If Anyone is Not Willing to Work, Let Him Not Eat

“If anyone is not willing to work, let him not eat,” says our conservative friend T. Paine, as he quotes Article Twelve of the 1936 Constitution of the Union of Soviet Socialist Republics.

In the U.S.S.R. work is a duty and a matter of honor for every able-bodied citizen, in accordance with the principle: “He who does not work, neither shall he eat.”

It was not the first time the words appeared in Soviet literature. Vladimir Lenin regarded it as the first principle of socialism and it figured prominently in the fifth chapter of his 1917 book the State and Revolution. Lenin was quoting from Paul’s Second Letter to the Thessalonians from which, in fairness, T. Paine was also attempting to borrow.

Lenin knew, as it would seem our friend does not, that, as we are taught in the Acts of the Apostles, early Christian communities were organized as communes. In fact, the phrase “from each according to his abilities, to each according to his needs” most probably originated with those early adherents to our faith. This may have been one of several reasons Christianity survived, and eventually thrived, in an increasingly hostile Roman world. Paul reacted to those would-be aristocrats who were too gentlemanly to get their hands dirty. Lenin regarded them as capitalistic bourgeoisie. Captain John Smith encountered a similar problem in early Jamestown, when former “gentlemen” from England were too good to toil. As with Paul, this was a matter of practicality, not value.

One key difference, of course, between the Apostle Paul and the Communist Vlad was that Paul saw intrinsic worth in every individual person. Vladimir saw human worth as inexorably dependent on productivity. In fact, in his Critique of the Gotha Programme, Karl Marx joined him, explicitly rejecting the Christian formulation, changing it: “to each according to his contribution.”

The change away from early Christianity was applauded in those days by Communists, today by Republicans.

It was not always like that with conservatives. It is true they tended toward active hostility to those starving to death along roadsides during the Great Depression and even in later years. It was unremarkable in those days that a teenaged Dick Nixon would be photographed at a school event in old clothes and darkened cheeks, a caption congratulating him on his appearance as “a bum.” But Republicans also went through a Jack Kemp period not too many decades ago. Programs to help those in desperate need were greeted as well meaning but mistaken. There were, they said, better approaches. Kemp himself pushed for assistance but with incentives, regarding those who needed help as deserving a more thoughtful, responsible effort.

Today, the old conservative pattern reemerges, unfazed by actual conditions. When those actively seeking work number 6 times the number of open jobs, our friend discards the evidence. He knows the score, having been instructed by tales of long ago told to him by his mother-in-law. It seems she once worked in an unemployment office. We cannot temporarily rescue the many desperate for work for fear of contributing to the delinquency of the few who might latch on.
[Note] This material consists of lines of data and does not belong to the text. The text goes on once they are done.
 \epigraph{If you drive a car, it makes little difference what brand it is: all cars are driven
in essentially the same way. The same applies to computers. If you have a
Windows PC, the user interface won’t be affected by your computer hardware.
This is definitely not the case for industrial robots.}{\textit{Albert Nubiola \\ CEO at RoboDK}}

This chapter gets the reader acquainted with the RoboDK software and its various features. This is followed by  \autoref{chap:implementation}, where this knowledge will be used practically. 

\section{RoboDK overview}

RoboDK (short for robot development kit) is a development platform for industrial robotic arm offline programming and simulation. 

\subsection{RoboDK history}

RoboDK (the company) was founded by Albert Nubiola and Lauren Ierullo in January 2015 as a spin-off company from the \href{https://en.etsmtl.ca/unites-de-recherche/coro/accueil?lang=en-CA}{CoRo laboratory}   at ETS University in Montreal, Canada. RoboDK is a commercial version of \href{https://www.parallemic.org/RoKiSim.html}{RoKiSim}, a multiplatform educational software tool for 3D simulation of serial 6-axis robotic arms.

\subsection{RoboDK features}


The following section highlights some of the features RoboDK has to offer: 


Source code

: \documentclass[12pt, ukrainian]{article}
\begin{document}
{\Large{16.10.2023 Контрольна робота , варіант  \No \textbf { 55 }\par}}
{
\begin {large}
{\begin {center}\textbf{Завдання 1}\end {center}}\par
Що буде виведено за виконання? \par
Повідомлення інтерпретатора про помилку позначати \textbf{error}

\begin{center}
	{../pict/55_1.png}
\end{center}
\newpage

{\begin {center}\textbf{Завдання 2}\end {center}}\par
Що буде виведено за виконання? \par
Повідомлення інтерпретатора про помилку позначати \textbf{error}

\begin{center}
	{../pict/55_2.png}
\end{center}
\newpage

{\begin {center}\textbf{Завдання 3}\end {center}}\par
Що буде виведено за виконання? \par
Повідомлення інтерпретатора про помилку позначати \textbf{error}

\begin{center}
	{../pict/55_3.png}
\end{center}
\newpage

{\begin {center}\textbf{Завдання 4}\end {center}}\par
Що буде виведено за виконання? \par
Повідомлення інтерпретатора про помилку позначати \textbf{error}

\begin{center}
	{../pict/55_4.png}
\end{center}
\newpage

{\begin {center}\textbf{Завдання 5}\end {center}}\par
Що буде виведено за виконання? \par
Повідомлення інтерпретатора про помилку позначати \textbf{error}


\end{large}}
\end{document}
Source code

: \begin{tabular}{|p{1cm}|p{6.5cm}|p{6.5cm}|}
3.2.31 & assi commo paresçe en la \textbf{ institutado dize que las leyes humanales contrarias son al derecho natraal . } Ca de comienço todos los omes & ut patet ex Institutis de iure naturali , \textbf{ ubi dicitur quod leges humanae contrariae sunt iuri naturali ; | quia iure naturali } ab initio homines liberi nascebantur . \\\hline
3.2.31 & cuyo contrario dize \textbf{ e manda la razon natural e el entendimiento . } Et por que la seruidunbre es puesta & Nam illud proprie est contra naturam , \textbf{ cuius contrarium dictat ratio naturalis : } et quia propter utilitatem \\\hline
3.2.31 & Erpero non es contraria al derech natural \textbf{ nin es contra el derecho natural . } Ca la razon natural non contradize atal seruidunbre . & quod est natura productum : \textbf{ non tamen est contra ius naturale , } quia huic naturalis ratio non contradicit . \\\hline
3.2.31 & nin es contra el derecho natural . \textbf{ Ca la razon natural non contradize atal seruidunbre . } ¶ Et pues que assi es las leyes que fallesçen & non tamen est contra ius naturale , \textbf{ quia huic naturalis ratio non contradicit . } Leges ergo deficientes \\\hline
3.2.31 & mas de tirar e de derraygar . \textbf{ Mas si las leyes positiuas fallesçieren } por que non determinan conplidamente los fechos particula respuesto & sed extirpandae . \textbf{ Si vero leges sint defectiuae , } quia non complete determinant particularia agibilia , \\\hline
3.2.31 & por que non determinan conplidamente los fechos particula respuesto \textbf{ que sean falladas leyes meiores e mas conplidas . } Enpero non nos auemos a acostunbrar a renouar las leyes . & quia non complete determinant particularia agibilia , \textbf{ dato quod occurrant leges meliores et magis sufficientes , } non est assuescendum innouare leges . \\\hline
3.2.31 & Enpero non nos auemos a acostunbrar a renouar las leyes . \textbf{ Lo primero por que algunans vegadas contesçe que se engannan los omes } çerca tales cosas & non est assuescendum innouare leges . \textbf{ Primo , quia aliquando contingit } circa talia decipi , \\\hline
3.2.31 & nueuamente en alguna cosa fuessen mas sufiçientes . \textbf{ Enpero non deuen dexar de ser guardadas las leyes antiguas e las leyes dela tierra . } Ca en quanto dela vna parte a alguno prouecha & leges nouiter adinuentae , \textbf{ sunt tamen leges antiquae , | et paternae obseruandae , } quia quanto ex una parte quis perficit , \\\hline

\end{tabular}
Other conservatives do not need even that wafer thin veneer of evidence. “Is the government now creating hobos?” asks Representative Dean Heller (R-NV). Representative Steve King (R-IA) dismisses the social safety net as having turned “into a hammock.” They are not at all alone in this new overt hostility. The unemployed are all suspected drug users who should all be tested, says one Senator.
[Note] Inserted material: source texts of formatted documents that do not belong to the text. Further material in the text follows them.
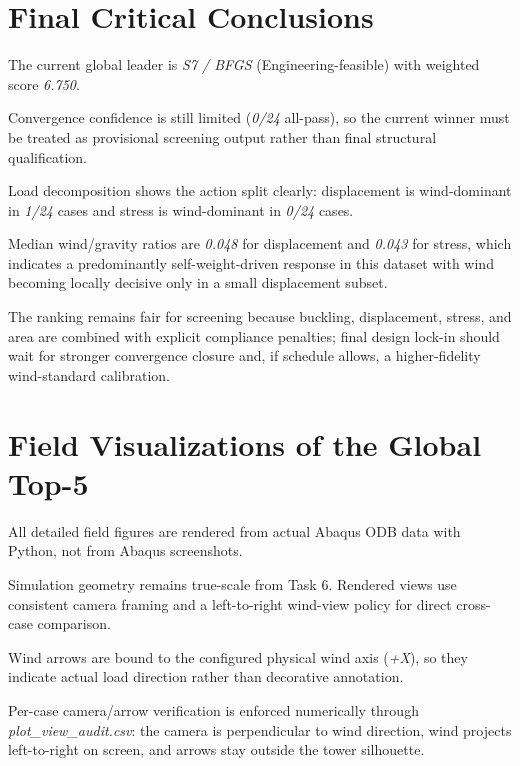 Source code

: \chapter{Final Critical Conclusions}


\noindent The current global leader is \textit{S7 / BFGS} (Engineering-feasible) with weighted score \textit{6.750}.

\noindent Convergence confidence is still limited (\textit{0/24} all-pass), so the current winner must be treated as provisional screening output rather than final structural qualification.

\noindent Load decomposition shows the action split clearly: displacement is wind-dominant in \textit{1/24} cases and stress is wind-dominant in \textit{0/24} cases.

\noindent Median wind/gravity ratios are \textit{0.048} for displacement and \textit{0.043} for stress, which indicates a predominantly self-weight-driven response in this dataset with wind becoming locally decisive only in a small displacement subset.

\noindent The ranking remains fair for screening because buckling, displacement, stress, and area are combined with explicit compliance penalties; final design lock-in should wait for stronger convergence closure and, if schedule allows, a higher-fidelity wind-standard calibration.


\chapter{Field Visualizations of the Global Top-5}


\noindent All detailed field figures are rendered from actual Abaqus ODB data with Python, not from Abaqus screenshots.

\noindent Simulation geometry remains true-scale from Task 6. Rendered views use consistent camera framing and a left-to-right wind-view policy for direct cross-case comparison.

\noindent Wind arrows are bound to the configured physical wind axis (\textit{+X}), so they indicate actual load direction rather than decorative annotation.

\noindent Per-case camera/arrow verification is enforced numerically through \textit{plot\_view\_audit.csv}: the camera is perpendicular to wind direction, wind projects left-to-right on screen, and arrows stay outside the tower silhouette.


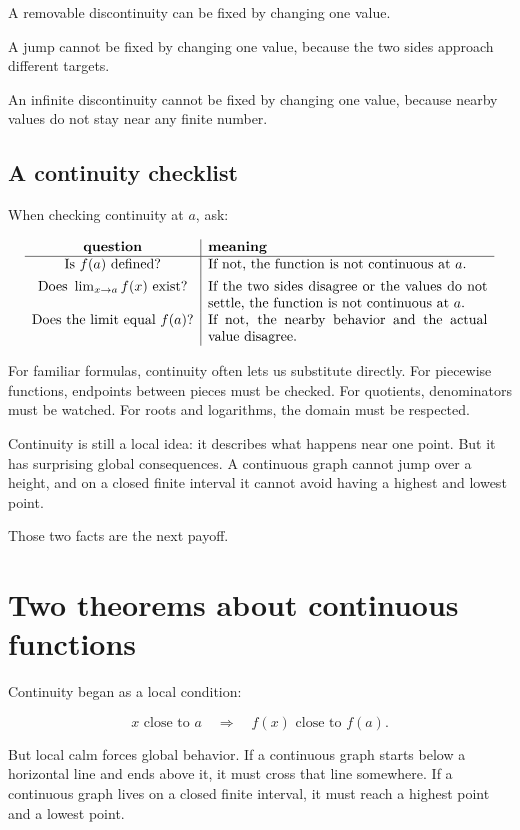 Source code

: A removable discontinuity can be fixed by changing one value.

A jump cannot be fixed by changing one value, because the two sides approach different targets.

An infinite discontinuity cannot be fixed by changing one value, because nearby values do not stay near any finite number.

\subsection{A continuity checklist}
\label{subsec:continuity-checklist}

When checking continuity at \(a\), ask:

\[
\begin{array}{c|p{0.58\textwidth}}
\textbf{question} & \textbf{meaning} \\ \hline
\text{Is }f(a)\text{ defined?} &
If not, the function is not continuous at \(a\). \\[4pt]
\text{Does }\lim_{x\to a}f(x)\text{ exist?} &
If the two sides disagree or the values do not settle, the function is not continuous at \(a\). \\[4pt]
\text{Does the limit equal }f(a)\text{?} &
If not, the nearby behavior and the actual value disagree.
\end{array}
\]

For familiar formulas, continuity often lets us substitute directly.  For piecewise functions, endpoints between pieces must be checked.  For quotients, denominators must be watched.  For roots and logarithms, the domain must be respected.

Continuity is still a local idea: it describes what happens near one point.  But it has surprising global consequences.  A continuous graph cannot jump over a height, and on a closed finite interval it cannot avoid having a highest and lowest point.

Those two facts are the next payoff.

\section{Two theorems about continuous functions}
\label{sec:two-theorems-continuous-functions}

Continuity began as a local condition:

\[
x\text{ close to }a
\quad \Longrightarrow \quad
f(x)\text{ close to }f(a).
\]

But local calm forces global behavior.  If a continuous graph starts below a horizontal line and ends above it, it must cross that line somewhere.  If a continuous graph lives on a closed finite interval, it must reach a highest point and a lowest point.

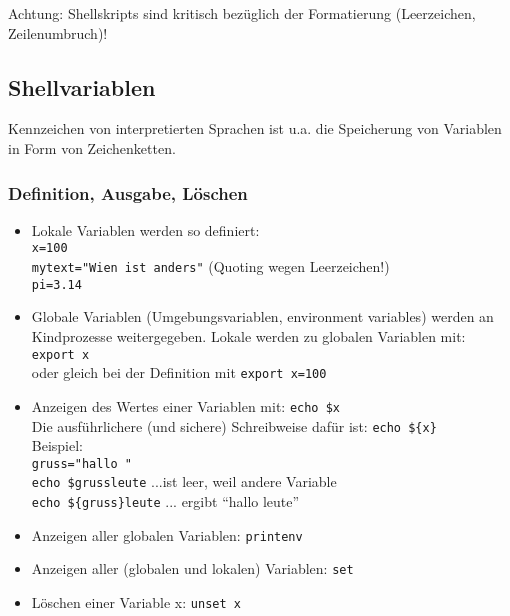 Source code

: \documentclass[11pt]{article}
\begin{document}
Achtung: Shellskripts sind kritisch bezüglich der Formatierung (Leerzeichen, Zeilenumbruch)!

\subsection{Shellvariablen}
Kennzeichen von interpretierten Sprachen ist u.a. die Speicherung von
Variablen in Form von Zeichenketten. 

\subsubsection{Definition, Ausgabe, Löschen}
\begin{itemize}
\item Lokale Variablen werden so definiert:\\
\texttt{x=100}\\
\texttt{mytext="Wien ist anders"} (Quoting wegen Leerzeichen!)\\
\texttt{pi=3.14}

\item Globale Variablen (Umgebungsvariablen, environment variables) werden
an Kindprozesse weitergegeben. Lokale werden zu globalen Variablen
mit:
\texttt{export x}\\
oder gleich bei der Definition mit
\texttt{export x=100}

\item Anzeigen des Wertes einer Variablen mit:
\texttt{echo \$x}\\
Die ausführlichere (und sichere) Schreibweise dafür ist: 
\texttt{echo \$\{x\}}\\

Beispiel:\\
\texttt{gruss="hallo "}\\
\texttt{echo \$grussleute} ...ist leer, weil andere Variable\\
\texttt{echo \$\{gruss\}leute} ... ergibt ``hallo leute'' 

\item Anzeigen aller globalen Variablen:
\texttt{printenv}

\item Anzeigen aller (globalen und lokalen) Variablen:
\texttt{set}

\item Löschen einer Variable x:
\texttt{unset x}
\end{itemize}
\end{document}
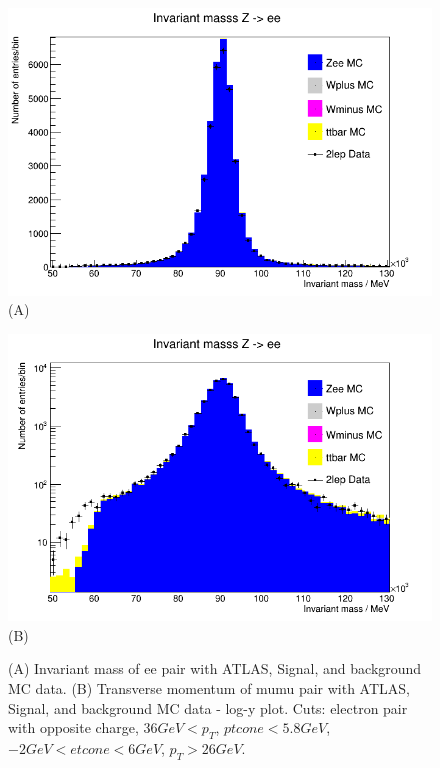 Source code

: \begin{figure}[h!]
    \centering
    \begin{minipage}{0.5\textwidth}
        \centering
        \includegraphics[width=\linewidth]{plots/03-03-2021/10-30_03-03-21.png}
        (A)
    \end{minipage}\hfill
    \begin{minipage}{0.5\textwidth}
        \centering
        \includegraphics[width=\linewidth]{plots/03-03-2021/10-31_03-03-21.png}
        (B)
    \end{minipage}
    \caption{(A) Invariant mass of ee pair with ATLAS, Signal, and background MC data. (B) Transverse momentum of mumu pair with ATLAS, Signal, and background MC data - log-y plot.  Cuts: electron pair with opposite charge, $36 GeV < p_T$, $ ptcone < 5.8 GeV$, $ -2 GeV < etcone < 6 GeV$, $p_T > 26 GeV $.}
    \label{fig:10-30_03-03-21}
\end{figure}

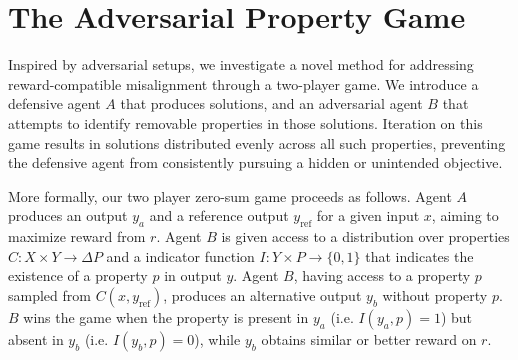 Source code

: \section{The Adversarial Property Game} \label{sec:adversarial_games}


Inspired by adversarial setups, we investigate a novel method for addressing reward-compatible misalignment through a two-player game. We introduce a defensive agent $A$ that produces solutions, and an adversarial agent $B$ that attempts to identify removable properties in those solutions. Iteration on this game results in solutions distributed evenly across all such properties, preventing the defensive agent from consistently pursuing a hidden or unintended objective.
 

More formally, our two player zero-sum game proceeds as follows. Agent $A$ produces an output $y_a$ and a reference output $y_\mathrm{ref}$ for a given input $x$, aiming to maximize reward from $r$. 
Agent $B$ is given access to a distribution over properties $C: X \times Y \to \Delta P$ and a indicator function $I: Y \times P \to \{0,1\}$ that indicates the existence of a property $p$ in output $y$.
Agent $B$, having access to a property $p$ sampled from $C(x,y_\mathrm{ref})$, produces an alternative output $y_b$ without property $p$. $B$ wins the game when the property is present in $y_a$ (i.e. $I(y_a,p)=1$) but absent in $y_b$ (i.e. $I(y_b,p)=0$), while $y_b$ obtains similar or better reward on $r$.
Even the very sick are open to attack. Governor Haley Barbour (R-MS) articulates the new conservative theology as he regards Medicaid recipients. “We have people pull up at the pharmacy window in a BMW and say they can’t afford their co-payment.” Now, a couple with one child in Mississippi can’t qualify for Medicaid if they earn more than $8,150 a year. A used, very old, BMW might be gotten for about $4000.00 if you scour the state, someone checked. So, if a recipient earned the top amount and spent half their income, they could get an old, beat up BMW, although they would also be arrested for child neglect.
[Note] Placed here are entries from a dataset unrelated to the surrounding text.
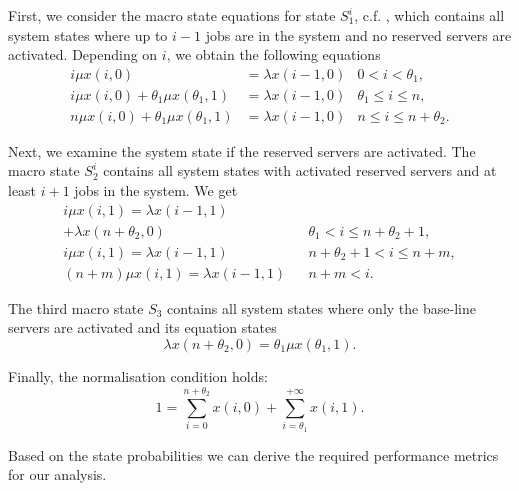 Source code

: First,  we consider the macro state equations for state \(S_1^i\), c.f. , which contains all system states where up to \(i-1\) jobs are in the system and no reserved servers are activated.
Depending on \(i\), we obtain the following equations
\begin{align}
i\mu x(i,0) &= \lambda x(i-1, 0) & 0<i<\theta_1,\label{eq:cloud:data_centers:modeling:energy_efficient:S1_1}\\
i\mu x(i,0) + \theta_1 \mu x(\theta_1,1) &= \lambda x(i-1,0) & \theta_1\leq i\leq n,\label{eq:cloud:data_centers:modeling:energy_efficient:S1_2}\\
n\mu x(i,0) + \theta_1 \mu x(\theta_1,1) &= \lambda x(i-1,0) & n\leq i\leq n+\theta_2.\label{eq:cloud:data_centers:modeling:energy_efficient:S1_3}
\end{align}

Next, we examine the system state if the reserved servers are activated.
The macro state \(S_2^i\) contains all system states with activated reserved servers and at least \(i+1\) jobs in the system.
We get
\begin{align}
i\mu x(i,1) = \lambda x(i-1,1)\nonumber\\
 + \lambda x(n+\theta_2,0) && \theta_1<i\leq n+\theta_2+1,\label{eq:cloud:data_centers:modeling:energy_efficient:S2_1}\\
 i\mu x(i,1) = \lambda  x(i-1,1) && n+\theta_2+1<i\leq n+m,\label{eq:cloud:data_centers:modeling:energy_efficient:S2_2}\\
 (n+m)\mu x(i,1) =\lambda x(i-1,1) && n+m<i.\label{eq:cloud:data_centers:modeling:energy_efficient:S2_3}
\end{align}

The third macro state \(S_3\) contains all system states where only the base-line servers are activated and its equation states
\begin{equation}
\lambda x(n+\theta_2,0) = \theta_1\mu x(\theta_1,1)\label{eq:cloud:data_centers:modeling:energy_efficient:S3}.
\end{equation}

Finally, the normalisation condition holds:
\begin{equation}
1=\sum_{i=0}^{n+\theta_2} x(i,0)+\sum_{i=\theta_1}^{+\infty}x(i,1).\label{eq:cloud:data_centers:modeling:normative}
\end{equation}

Based on the state probabilities we can derive the required performance metrics for our analysis.

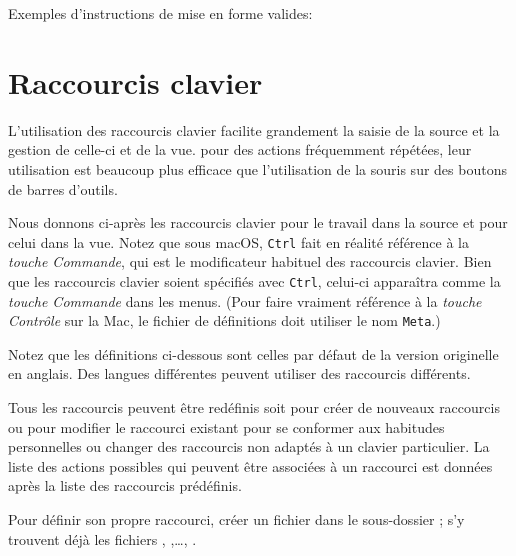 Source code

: Exemples d'instructions de mise en forme valides:

\section{Raccourcis clavier}
\label{sec.shortcuts}


L'utilisation des raccourcis clavier facilite grandement la saisie de la source et la gestion de celle-ci et de la vue. pour des actions fréquemment répétées, leur utilisation est beaucoup plus efficace que l'utilisation de la souris sur des boutons de barres d'outils.

Nous donnons ci-après les raccourcis clavier pour le travail dans la source et pour celui dans la vue. Notez que sous macOS, \verb|Ctrl| fait en réalité référence à la \emph{touche Commande}, qui est le modificateur habituel des raccourcis clavier. Bien que les raccourcis clavier soient spécifiés avec \verb|Ctrl|, celui-ci apparaîtra comme la \emph{touche Commande} dans les menus. (Pour faire vraiment référence à la \emph{touche Contrôle} sur la Mac, le fichier de définitions doit utiliser le nom \verb|Meta|.)

Notez que les définitions ci-dessous sont celles par défaut de la version originelle en anglais. Des langues différentes peuvent utiliser des raccourcis différents.%

Tous les raccourcis peuvent être redéfinis soit pour créer de nouveaux raccourcis ou pour modifier le raccourci existant pour se conformer aux habitudes personnelles ou changer des raccourcis non adaptés à un clavier particulier. La liste des actions possibles qui peuvent être associées à un raccourci est données après la liste des raccourcis prédéfinis.

Pour définir son propre raccourci, créer un fichier  dans le sous-dossier ; s'y trouvent déjà les fichiers , ,\dots, .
Republicans have always promoted policies that hurt folks. Sometimes they even quote scripture to back it up. We ought to be used to it. What is renewed, listen here Mr. Paine, is the open hostility, and a value system that says human worth itself is measurable only economically.

Paul’s letter to the Thessalonians notwithstanding, Jesus had a few things to say about wealthy folks and poor folks. As Al Franken once said, before he began running for office and had to watch himself: “From what I understand, if you cut out all the passages in the Bible where Jesus talks about the poor, about helping out the least among us, you’d have the perfect container to smuggle Rush Limbaugh’s drugs in.”